__What to do__:
Transcribe every entry that follows, word for word, and omit the images.
************
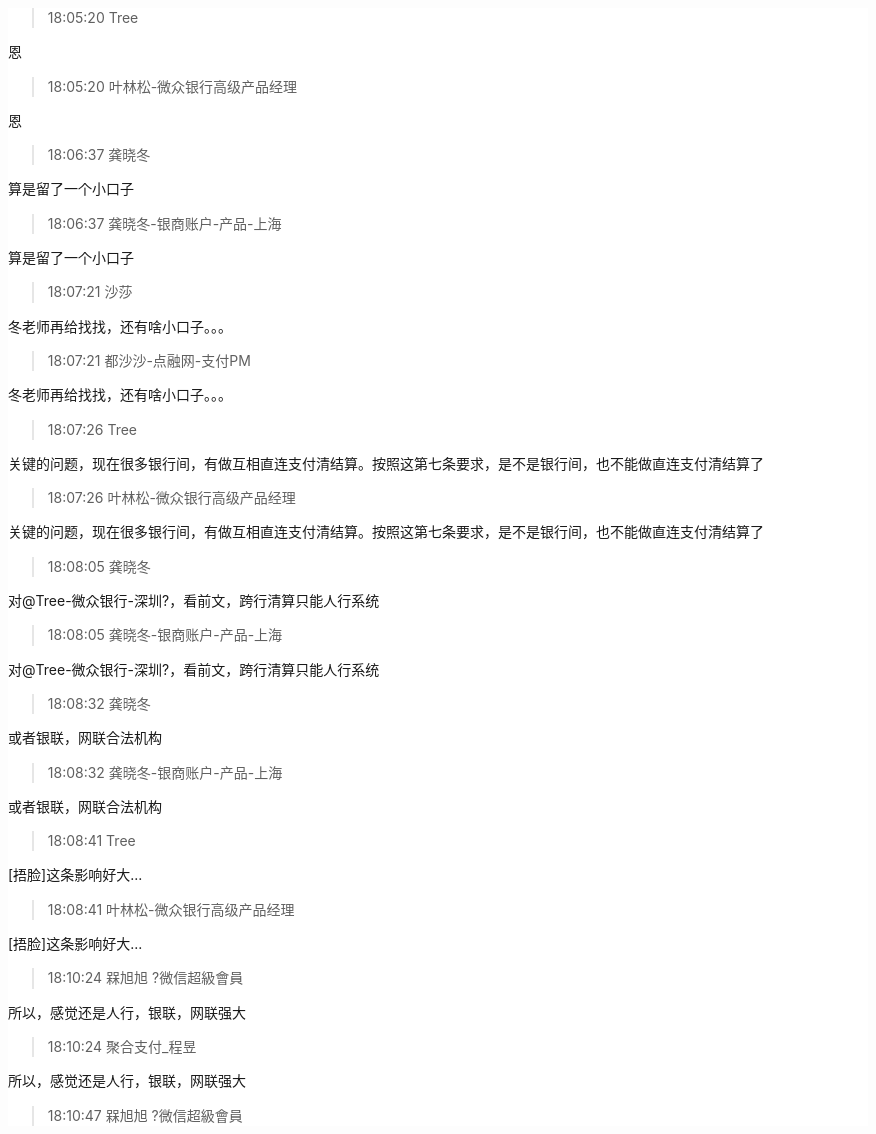 > 18:05:20  Tree  
   
恩  
   
> 18:05:20  叶林松-微众银行高级产品经理  
   
恩  
   
> 18:06:37  龚晓冬  
   
算是留了一个小口子  
   
> 18:06:37  龚晓冬-银商账户-产品-上海  
   
算是留了一个小口子  
   
> 18:07:21  沙莎  
   
冬老师再给找找，还有啥小口子。。。  
   
> 18:07:21  都沙沙-点融网-支付PM  
   
冬老师再给找找，还有啥小口子。。。  
   
> 18:07:26  Tree  
   
关键的问题，现在很多银行间，有做互相直连支付清结算。按照这第七条要求，是不是银行间，也不能做直连支付清结算了  
   
> 18:07:26  叶林松-微众银行高级产品经理  
   
关键的问题，现在很多银行间，有做互相直连支付清结算。按照这第七条要求，是不是银行间，也不能做直连支付清结算了  
   
> 18:08:05  龚晓冬  
   
对@Tree-微众银行-深圳?，看前文，跨行清算只能人行系统  
   
> 18:08:05  龚晓冬-银商账户-产品-上海  
   
对@Tree-微众银行-深圳?，看前文，跨行清算只能人行系统  
   
> 18:08:32  龚晓冬  
   
或者银联，网联合法机构  
   
> 18:08:32  龚晓冬-银商账户-产品-上海  
   
或者银联，网联合法机构  
   
> 18:08:41  Tree  
   
[捂脸]这条影响好大...  
   
> 18:08:41  叶林松-微众银行高级产品经理  
   
[捂脸]这条影响好大...  
   
> 18:10:24  槑旭旭 ?微信超級會員  
   
所以，感觉还是人行，银联，网联强大  
   
> 18:10:24  聚合支付_程昱  
   
所以，感觉还是人行，银联，网联强大  
   
> 18:10:47  槑旭旭 ?微信超級會員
************
__Exercise answer__:
 > 18:05:20  Tree  
   
恩  
   
> 18:05:20  叶林松-微众银行高级产品经理  
   
恩  
   
> 18:06:37  龚晓冬  
   
算是留了一个小口子  
   
> 18:06:37  龚晓冬-银商账户-产品-上海  
   
算是留了一个小口子  
   
> 18:07:21  沙莎  
   
冬老师再给找找，还有啥小口子。。。  
   
> 18:07:21  都沙沙-点融网-支付PM  
   
冬老师再给找找，还有啥小口子。。。  
   
> 18:07:26  Tree  
   
关键的问题，现在很多银行间，有做互相直连支付清结算。按照这第七条要求，是不是银行间，也不能做直连支付清结算了  
   
> 18:07:26  叶林松-微众银行高级产品经理  
   
关键的问题，现在很多银行间，有做互相直连支付清结算。按照这第七条要求，是不是银行间，也不能做直连支付清结算了  
   
> 18:08:05  龚晓冬  
   
对@Tree-微众银行-深圳?，看前文，跨行清算只能人行系统  
   
> 18:08:05  龚晓冬-银商账户-产品-上海  
   
对@Tree-微众银行-深圳?，看前文，跨行清算只能人行系统  
   
> 18:08:32  龚晓冬  
   
或者银联，网联合法机构  
   
> 18:08:32  龚晓冬-银商账户-产品-上海  
   
或者银联，网联合法机构  
   
> 18:08:41  Tree  
   
[捂脸]这条影响好大...  
   
> 18:08:41  叶林松-微众银行高级产品经理  
   
[捂脸]这条影响好大...  
   
> 18:10:24  槑旭旭 ?微信超級會員  
   
所以，感觉还是人行，银联，网联强大  
   
> 18:10:24  聚合支付_程昱  
   
所以，感觉还是人行，银联，网联强大  
   
> 18:10:47  槑旭旭 ?微信超級會員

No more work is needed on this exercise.